An exact copy of the lines from the top of the data through the line with "One line instead" is what you should give, with no pictures in it.

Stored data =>
################

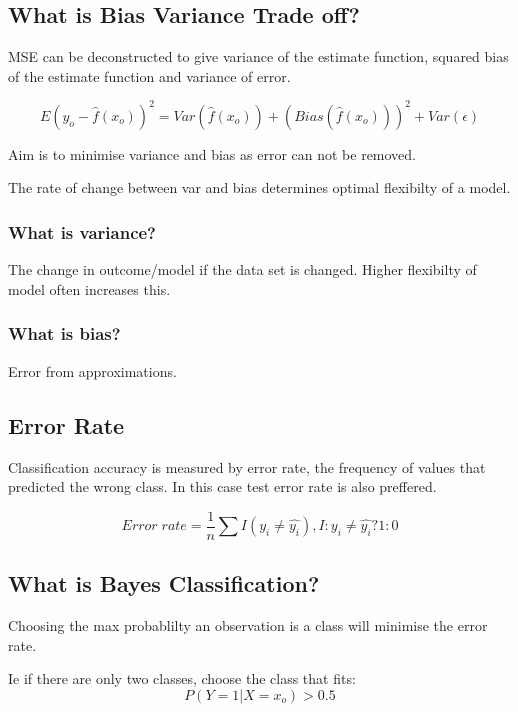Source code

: \documentclass[11pt]{scrartcl} %
\begin{document}
\subsection{What is Bias Variance Trade off?}

MSE can be deconstructed to give variance of the estimate function, squared bias of the estimate function
and variance of error.

\begin{equation}
	E(y_o - \hat{f}(x_o))^2 = Var(\hat{f}(x_o)) + (Bias(\hat{f}(x_o)))^2 + Var(\epsilon)
\end{equation}

Aim is to minimise variance and bias as error can not be removed.

The rate of change between var and bias determines optimal flexibilty of a model.

\subsubsection{What is variance?}

The change in outcome/model if the data set is changed. Higher flexibilty of model often increases
this.

\subsubsection{What is bias?}

Error from approximations.

\subsection{Error Rate}

Classification accuracy is measured by error rate, the frequency of values that predicted the wrong class. In this
case test error rate is also preffered.

\begin{equation}
	Error\; rate = \frac{1}{n} \sum{I(y_i \neq \hat{y_i})} , I: y_i \neq \hat{y_i} ? 1:0
\end{equation}

\subsection{What is Bayes Classification?}

Choosing the max probablilty an observation is a class will minimise the error rate.

Ie if there are only two classes, choose the class that fits:
\begin{equation}
	P(Y=1|X=x_o) > 0.5
\end{equation}
\end{document}
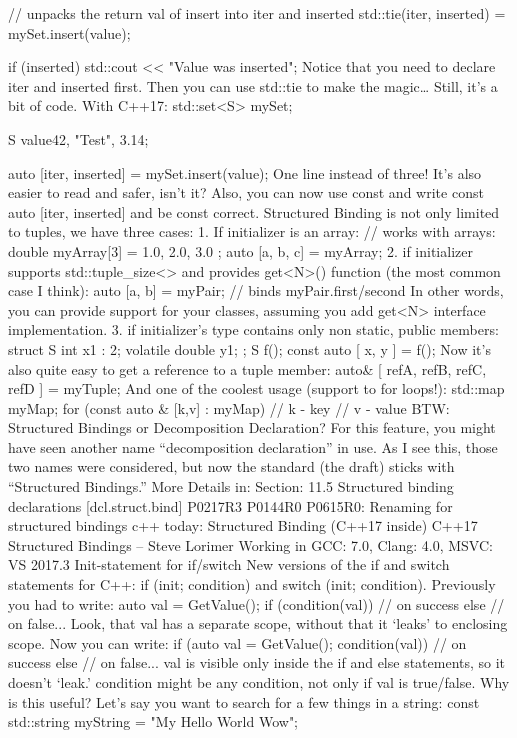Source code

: // unpacks the return val of insert into iter and inserted
std::tie(iter, inserted) = mySet.insert(value);

if (inserted)
    std::cout << "Value was inserted\n";
Notice that you need to declare iter and inserted first. Then you can use std::tie to make the magic… Still, it’s a bit of code.
With C++17:
std::set<S> mySet;

S value{42, "Test", 3.14};

auto [iter, inserted] = mySet.insert(value);
One line instead of three! It’s also easier to read and safer, isn’t it?
Also, you can now use const and write const auto [iter, inserted] and be const correct.
Structured Binding is not only limited to tuples, we have three cases:
1. If initializer is an array:
// works with arrays:
double myArray[3] = { 1.0, 2.0, 3.0 };  
auto [a, b, c] = myArray;
2. if initializer supports std::tuple_size<> and provides get<N>() function (the most common case I think):
auto [a, b] = myPair; // binds myPair.first/second
In other words, you can provide support for your classes, assuming you add get<N> interface implementation.
3. if initializer’s type contains only non static, public members:
struct S { int x1 : 2; volatile double y1; };
S f();
const auto [ x, y ] = f();
Now it’s also quite easy to get a reference to a tuple member:
auto& [ refA, refB, refC, refD ] = myTuple;
And one of the coolest usage (support to for loops!):
std::map myMap;    
for (const auto & [k,v] : myMap) 
{  
    // k - key
    // v - value
} 
BTW: Structured Bindings or Decomposition Declaration?
For this feature, you might have seen another name “decomposition declaration” in use. As I see this, those two names were considered, but now the standard (the draft) sticks with “Structured Bindings.” 
More Details in:
Section: 11.5 Structured binding declarations [dcl.struct.bind]
P0217R3
P0144R0
P0615R0: Renaming for structured bindings
c++ today: Structured Binding (C++17 inside)
C++17 Structured Bindings – Steve Lorimer
Working in GCC: 7.0, Clang: 4.0, MSVC: VS 2017.3
Init-statement for if/switch
New versions of the if and switch statements for C++: 
if (init; condition) and switch (init; condition). 
Previously you had to write:
{   
    auto val = GetValue();   
    if (condition(val))    
        // on success  
    else   
        // on false... 
}
Look, that val has a separate scope, without that it ‘leaks’ to enclosing scope.
Now you can write:
if (auto val = GetValue(); condition(val))    
    // on success  
else   
    // on false... 
val is visible only inside the if and else statements, so it doesn’t ‘leak.’ 
condition might be any condition, not only if val is true/false.
Why is this useful?
Let’s say you want to search for a few things in a string:
const std::string myString = "My Hello World Wow";

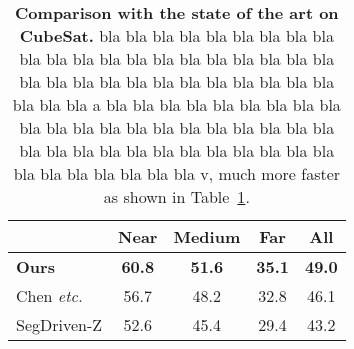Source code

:  

\begin{table}
    \centering
    \begin{small}
    \begin{tabular}{lcccc}
        \toprule
        &	Near & Medium & Far & All\\
        \midrule
        {\bf Ours} & {\bf 60.8} & {\bf 51.6} & {\bf 35.1} & {\bf 49.0} \\
        Chen {\it etc.} & 56.7 & 48.2 & 32.8 & 46.1 \\
        SegDriven-Z & 52.6 & 45.4 & 29.4 & 43.2 \\ 
        \bottomrule
    \end{tabular}
    \end{small}
    \vspace{-3mm}
    \caption{{\bf Comparison with the state of the art on CubeSat.} bla bla bla bla bla bla bla bla bla bla bla bla bla bla bla bla bla bla bla bla bla bla bla bla bla bla bla bla bla bla bla bla bla bla bla bla a bla bla bla bla bla bla bla bla bla bla bla bla bla bla bla bla bla bla bla bla bla bla bla bla bla bla bla bla bla bla bla bla bla bla bla bla bla bla bla bla v, much more faster as shown in Table~\ref{tab:swisscube_stoa}.}
    \label{tab:swisscube_stoa}
\end{table} 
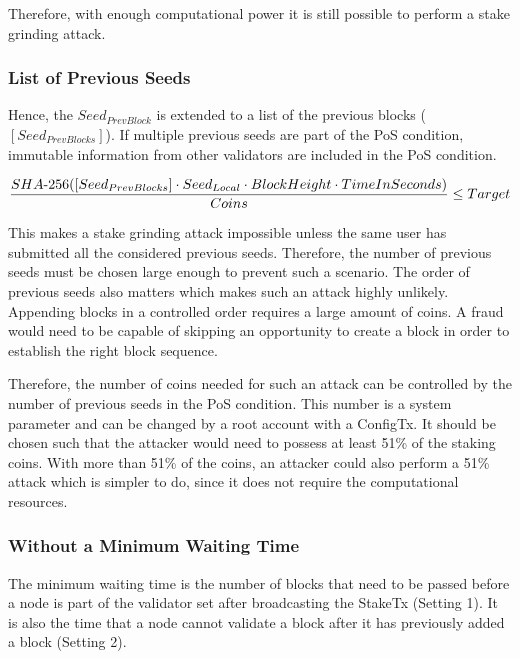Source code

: Therefore, with enough computational power it is still possible to perform a stake grinding attack. 

\subsubsection{List of Previous Seeds}
Hence, the $ Seed_{PrevBlock} $ is extended to a list of the previous blocks ($ [Seed_{PrevBlocks}] $). If multiple previous seeds are part of the PoS condition, immutable information from other validators are included in the PoS condition. 

\begin{equation} 
\label{pos-condition-formula-complete}
\frac{SHA{\text -}256([Seed_{PrevBlocks}] \cdot Seed_{Local} \cdot BlockHeight \cdot TimeInSeconds)}{Coins} \leq Target
\end{equation}

This makes a stake grinding attack impossible unless the same user has submitted all the considered previous seeds. Therefore, the number of previous seeds must be chosen large enough to prevent such a scenario. The order of previous seeds also matters which makes such an attack highly unlikely. Appending blocks in a controlled order requires a large amount of coins. A fraud would need to be capable of skipping an opportunity to create a block in order to establish the right block sequence. 

Therefore, the number of coins needed for such an attack can be controlled by the number of previous seeds in the PoS condition. This number is a system parameter and can be changed by a root account with a ConfigTx. It should be chosen such that the attacker would need to possess at least 51\% of the staking coins. With more than 51\% of the coins, an attacker could also perform a 51\% attack which is simpler to do, since it does not require the computational resources.


\subsubsection{Without a Minimum Waiting Time}\label{stake-grinding-without-a-minimum-waiting-time}
The minimum waiting time is the number of blocks that need to be passed before a node is part of the validator set after broadcasting the StakeTx (Setting 1). It is also the time that a node cannot validate a block after it has previously added a block (Setting 2).



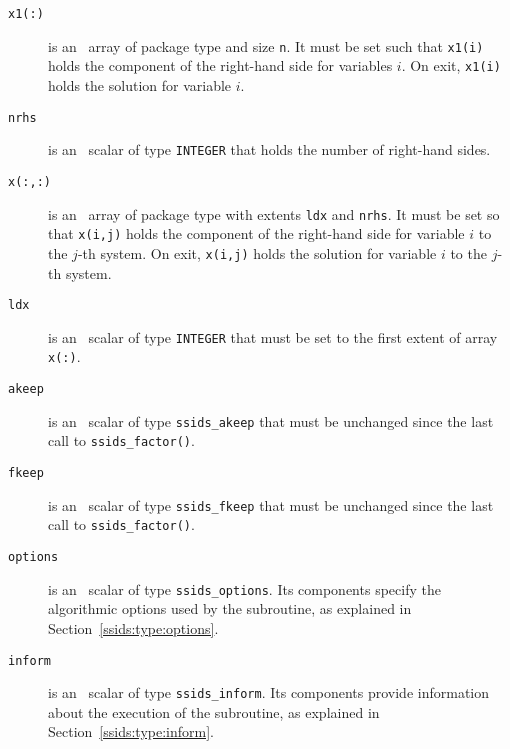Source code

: \begin{description}
\item[\texttt{x1(:)}] is an \intentinout\ array of package type and size
\texttt{n}. It must be set such that \texttt{x1(i)} holds the component of
the right-hand side for variables $i$. On exit, \texttt{x1(i)} holds the
solution for variable $i$.

\item[\texttt{nrhs}] is an \intentin\ scalar of type {\tt INTEGER} that holds
the number of right-hand sides.

\item[\texttt{x(:,:)}] is an \intentinout\ array of package type with extents
\texttt{ldx} and \texttt{nrhs}. It must be set so that \texttt{x(i,j)} holds the
component of the right-hand side for variable $i$ to the $j$-th
system. On exit, \texttt{x(i,j)} holds the solution for variable $i$ to
the $j$-th system.

\item[\texttt{ldx}] is an \intentin\ scalar of type {\tt INTEGER} that must be
   set to the first extent of array \texttt{x(:)}.

\item[\texttt{akeep}]  is an \intentin\ scalar of type {\tt ssids\_akeep} that
must be unchanged since the last call to {\tt ssids\_factor()}.

\item[\texttt{fkeep}]  is an \intentin\ scalar of type {\tt ssids\_fkeep} that
must be unchanged since the last call to {\tt ssids\_factor()}.

\item[\texttt{options}] is an \intentin\ scalar of type {\tt ssids\_options}.
Its components specify the algorithmic options used by the subroutine, as
explained in Section~\ref{ssids:type:options}.

\item[\texttt{inform}] is an \intentout\ scalar of type
{\tt ssids\_inform}. Its components provide information about the execution
of the subroutine, as explained in Section~\ref{ssids:type:inform}.


\end{description}
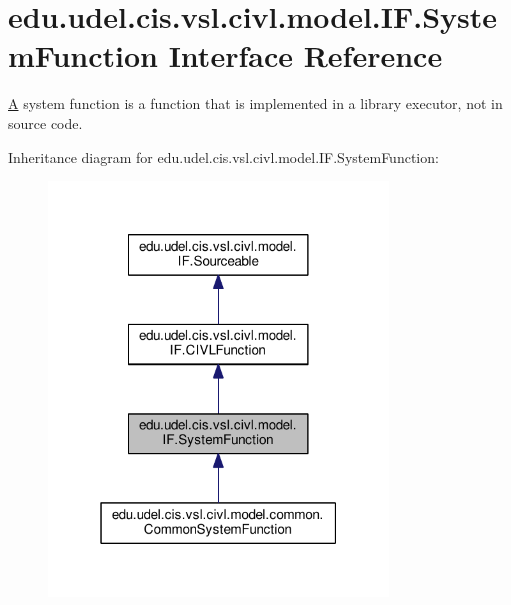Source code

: \hypertarget{interfaceedu_1_1udel_1_1cis_1_1vsl_1_1civl_1_1model_1_1IF_1_1SystemFunction}{}\section{edu.\+udel.\+cis.\+vsl.\+civl.\+model.\+I\+F.\+System\+Function Interface Reference}
\label{interfaceedu_1_1udel_1_1cis_1_1vsl_1_1civl_1_1model_1_1IF_1_1SystemFunction}


\hyperlink{structA}{A} system function is a function that is implemented in a library executor, not in source code.  




Inheritance diagram for edu.\+udel.\+cis.\+vsl.\+civl.\+model.\+I\+F.\+System\+Function\+:
\nopagebreak
\begin{figure}[H]
\begin{center}
\leavevmode
\includegraphics[width=256pt]{interfaceedu_1_1udel_1_1cis_1_1vsl_1_1civl_1_1model_1_1IF_1_1SystemFunction__inherit__graph}
\end{center}
\end{figure}


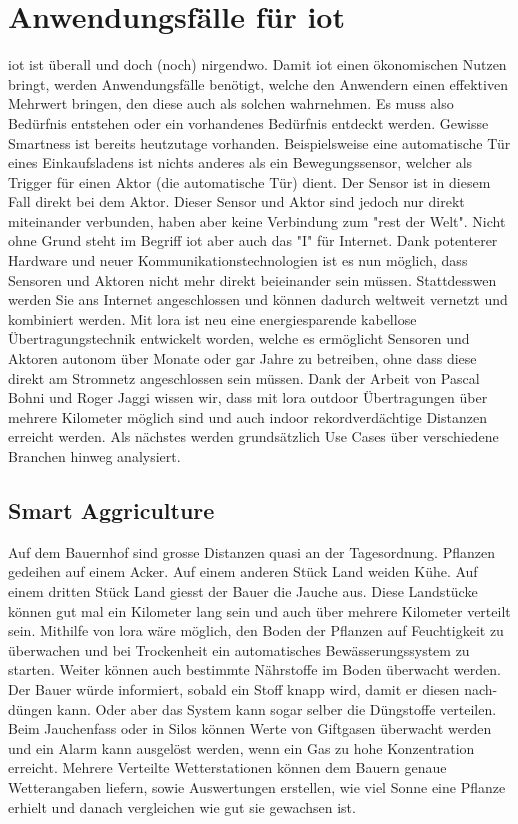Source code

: \chapter{Anwendungsfälle für \gls{iot}}\label{Anwendungsfälle für IoT}

\gls{iot} ist überall und doch (noch) nirgendwo. Damit \gls{iot} einen ökonomischen Nutzen bringt, werden Anwendungsfälle benötigt, welche den Anwendern einen effektiven Mehrwert bringen, den diese auch als solchen wahrnehmen. Es muss also Bedürfnis entstehen oder ein vorhandenes Bedürfnis entdeckt werden. Gewisse \glqq{}Smartness\grqq{} ist bereits heutzutage vorhanden. Beispielsweise eine automatische Tür eines Einkaufsladens ist nichts anderes als ein Bewegungssensor, welcher als Trigger für einen Aktor (die automatische Tür) dient. Der Sensor ist in diesem Fall direkt bei dem Aktor. Dieser Sensor und Aktor sind jedoch nur direkt miteinander verbunden, haben aber keine Verbindung zum "rest der Welt".
Nicht ohne Grund steht im Begriff \gls{iot} aber auch das "I" für Internet. Dank potenterer Hardware und neuer Kommunikationstechnologien ist es nun möglich, dass Sensoren und Aktoren nicht mehr direkt beieinander sein müssen. Stattdesswen werden Sie ans Internet angeschlossen und können dadurch weltweit vernetzt und kombiniert werden. Mit \gls{lora} ist neu eine energiesparende kabellose Übertragungstechnik entwickelt worden, welche es ermöglicht Sensoren und Aktoren autonom über Monate oder gar Jahre zu betreiben, ohne dass diese direkt am Stromnetz angeschlossen sein müssen. Dank der Arbeit von Pascal Bohni und Roger Jaggi \autocite[29]{bfh:optimizedDataTransmission} wissen wir, dass mit \gls{lora} outdoor Übertragungen über mehrere Kilometer möglich sind und auch indoor rekordverdächtige Distanzen erreicht werden. Als nächstes werden grundsätzlich Use Cases über verschiedene Branchen hinweg analysiert.


\section{Smart Aggriculture}
Auf dem Bauernhof sind grosse Distanzen quasi an der Tagesordnung. Pflanzen gedeihen auf einem Acker. Auf einem anderen Stück Land weiden Kühe. Auf einem dritten Stück Land giesst der Bauer die Jauche aus. Diese Landstücke können gut mal ein Kilometer lang sein und auch über mehrere Kilometer verteilt sein. Mithilfe von \gls{lora} wäre möglich, den Boden der Pflanzen auf Feuchtigkeit zu überwachen und bei Trockenheit ein automatisches Bewässerungssystem zu starten. Weiter können auch bestimmte Nährstoffe im Boden überwacht werden. Der Bauer würde informiert, sobald ein Stoff knapp wird, damit er diesen nach-düngen kann. Oder aber das System kann sogar selber die Düngstoffe verteilen. Beim Jauchenfass oder in Silos können Werte von Giftgasen überwacht werden und ein Alarm kann ausgelöst werden, wenn ein Gas zu hohe Konzentration erreicht. Mehrere Verteilte Wetterstationen können dem Bauern genaue Wetterangaben liefern, sowie Auswertungen erstellen, wie viel Sonne eine Pflanze erhielt und danach vergleichen wie gut sie gewachsen ist.


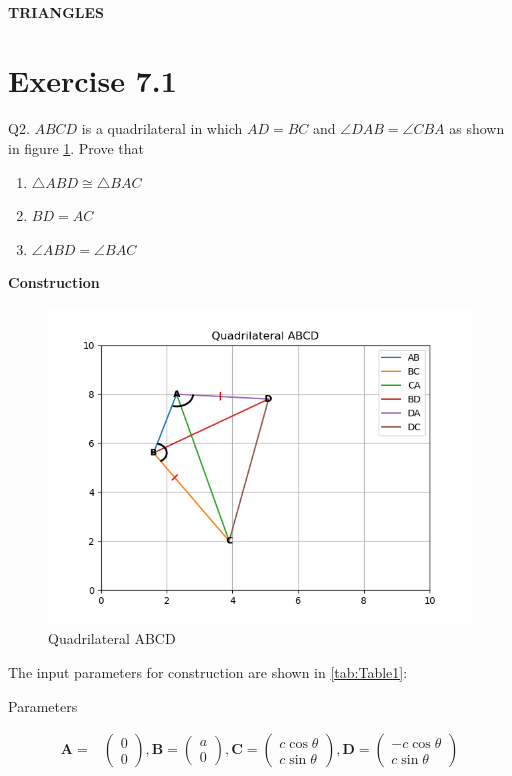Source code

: \documentclass{article}
\newcommand{\myvec}[1]{\ensuremath{\begin{pmatrix}#1\end{pmatrix}}}
\let\vec\mathbf
\begin{document}
\begin{center}
        \textbf{ \\ TRIANGLES}
\end{center}
\section{Exercise 7.1}
Q2. $ABCD$ is a quadrilateral in which $AD = BC$ and $\angle{DAB} = \angle{CBA}$ as shown in figure \ref{fig:Fig}. Prove that
\begin{enumerate}
\item $\triangle{ABD} \cong \triangle{BAC}$
  \item $BD = AC$
  \item $\angle{ABD} = \angle{BAC}$
\end{enumerate}
\textbf{Construction}\\
\begin{figure}[h!]
	\begin{center}
		\includegraphics[width=\columnwidth]{figs/graph.png}
	\end{center}
	\caption{Quadrilateral ABCD}
	\label{fig:Fig}
\end{figure}
The input parameters for construction are shown in \ref{tab:Table1}:\\
\begin{table}[h!]
    \centering
    
    \caption{Parameters}
    \label{tab:Table1}
\end{table}
\pagebreak
\begin{align}
\vec{A} =& \myvec{0\\0},\vec{B} = \myvec{a\\0},\vec{C} = \myvec{c\cos\theta\\c\sin\theta},\vec{D} = \myvec{-c\cos\theta\\c\sin\theta}
\end{align}
\end{document}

################

Solution to this task =>
Source code

: \documentclass[11pt]{scrartcl} %
\begin{document}
\subsection{What is Bias Variance Trade off?}

MSE can be deconstructed to give variance of the estimate function, squared bias of the estimate function
and variance of error.

\begin{equation}
	E(y_o - \hat{f}(x_o))^2 = Var(\hat{f}(x_o)) + (Bias(\hat{f}(x_o)))^2 + Var(\epsilon)
\end{equation}

Aim is to minimise variance and bias as error can not be removed.

The rate of change between var and bias determines optimal flexibilty of a model.

\subsubsection{What is variance?}

The change in outcome/model if the data set is changed. Higher flexibilty of model often increases
this.

\subsubsection{What is bias?}

Error from approximations.

\subsection{Error Rate}

Classification accuracy is measured by error rate, the frequency of values that predicted the wrong class. In this
case test error rate is also preffered.

\begin{equation}
	Error\; rate = \frac{1}{n} \sum{I(y_i \neq \hat{y_i})} , I: y_i \neq \hat{y_i} ? 1:0
\end{equation}

\subsection{What is Bayes Classification?}

Choosing the max probablilty an observation is a class will minimise the error rate.

Ie if there are only two classes, choose the class that fits:
\begin{equation}
	P(Y=1|X=x_o) > 0.5
\end{equation}
\end{document}
Source code

: // unpacks the return val of insert into iter and inserted
std::tie(iter, inserted) = mySet.insert(value);

if (inserted)
    std::cout << "Value was inserted\n";
Notice that you need to declare iter and inserted first. Then you can use std::tie to make the magic… Still, it’s a bit of code.
With C++17:
std::set<S> mySet;

S value{42, "Test", 3.14};

auto [iter, inserted] = mySet.insert(value);
One line instead of three! It’s also easier to read and safer, isn’t it?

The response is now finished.